Nearly 800 dietary supplements contained unapproved drug ingredients, study finds
Nearly 800 dietary supplements sold over the counter from 2007 through 2016 contained unapproved drug ingredients, a new analysis of US Food and Drug Administration data found. More than one unapproved pharmaceutical ingredient was found in 20% of those supplements, the study published Friday in JAMA Network Open showed.
The presence of prescription medicines, often at unknown concentrations, means these supplements are essentially “unapproved drugs,” which could be harmful to the health of those who take them, according to the study authors.
“These products have the potential to cause severe adverse health effects owing to accidental misuse, overuse, or interaction with other medications, underlying health conditions, or other drugs within the same dietary supplement,” wrote the authors, led by Madhur Kumar of the California Department of Public Health Food and Drug Branch.
More than 50% of adults use dietary supplements, a $35 billion industry, notes the study.
Kumar and his co-authors reviewed the FDA’s Tainted Products Marketed as Dietary Supplements_CDER database for 2007 through 2016. The database is maintained on the agency’s website as a resource for consumers and to increase transparency and public knowledge. The researchers performed the new analysis independent of the FDA.
The greatest number of products found to contain hidden ingredients were reported in 2009 when two large recalls together named 99 products. Otherwise, 443 of the total 776 products were reported from 2012 to 2016. In the overwhelming majority of cases (97%) the unapproved pharmaceutical ingredients were not declared on the label of the supplements.
Most of the adulterated products, about 45%, were marketed for sexual enhancement, weight loss (about 41%) or muscle building (12%).
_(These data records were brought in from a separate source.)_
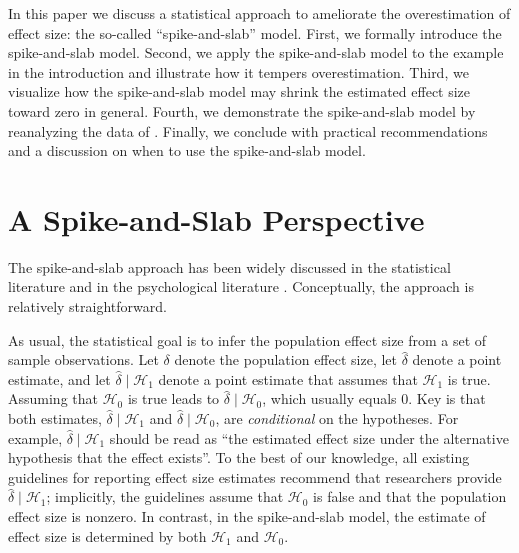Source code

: \documentclass[a4paper]{article}
\newcommand{\hypo}[1]{\ensuremath{\mathcal{H}_{#1}}}
\newcommand{\popDelta}{\delta}
\newcommand{\obsDelta}{\hat{\delta}}
\newenvironment{revision}{\color{teal}}{\color{black}}
\begin{document}
\begin{revision}%
In this paper we discuss a statistical approach to ameliorate the overestimation of effect size: the so-called ``spike-and-slab'' model. First, we formally introduce the spike-and-slab model.
Second, we apply the spike-and-slab model to the example in the introduction and illustrate how it tempers overestimation.
Third, we visualize how the spike-and-slab model may shrink the estimated effect size toward zero in general.
Fourth, we demonstrate the spike-and-slab model by reanalyzing the data of \textcite{heycke2018two}.
Finally, we conclude with practical recommendations and a discussion on when to use the spike-and-slab model.
\end{revision}


\section*{A Spike-and-Slab Perspective}
\begin{revision}%
The spike-and-slab approach has been widely discussed in the statistical literature \parencite[e.g.,][]{ohara2009review, ishwaran2005spike, geweke1996variable, clyde1996prediction, mitchell1988bayesian} and in the psychological literature \parencite[e.g.,][]{IversonEtAl2010, yu2018bayesian, RouderEtAl2018PBR, bainter2020improving}.
Conceptually, the approach is relatively straightforward.
	
As usual, the statistical goal is to infer the population effect size from a set of sample observations. Let $\popDelta$ denote the population effect size, let $\obsDelta$ denote a point estimate, and let $\obsDelta\mid\hypo{1}$ denote a point estimate that assumes that \hypo{1} is true.
Assuming that \hypo{0} is true leads to $\obsDelta\mid\hypo{0}$, which usually equals 0.
Key is that both estimates, $\obsDelta\mid\hypo{1}$ and $\obsDelta\mid\hypo{0}$, are \emph{conditional} on the hypotheses. 
For example, $\obsDelta\mid\hypo{1}$ should be read as ``the estimated effect size under the alternative hypothesis that the effect exists''. To the best of our knowledge, all existing guidelines for reporting effect size estimates recommend that researchers provide $\obsDelta\mid\hypo{1}$; implicitly, the guidelines assume that \hypo{0} is false and that the population effect size is nonzero. In contrast, in the spike-and-slab model, the estimate of effect size is determined by both \hypo{1} and \hypo{0}. 

\end{revision}%
\end{document}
Drugs found in sexual enhancement products included sildenafil, tadalafil and vardenafil, all active ingredients in prescription medications intended for erectile dysfunction, which, when overused, can cause serious damage to the blood vessels.
The most common pharmaceutical ingredients detected in adulterated weight loss products were sibutramine, which was removed from the US market in 2010 due to cardiovascular risks, and the laxative phenolphthalein. Many of the adulterated muscle building products contained undeclared anabolic steroids, which, when abused, can lead to mental problems in the short term and kidney problems, liver damage and heart problems in the long term.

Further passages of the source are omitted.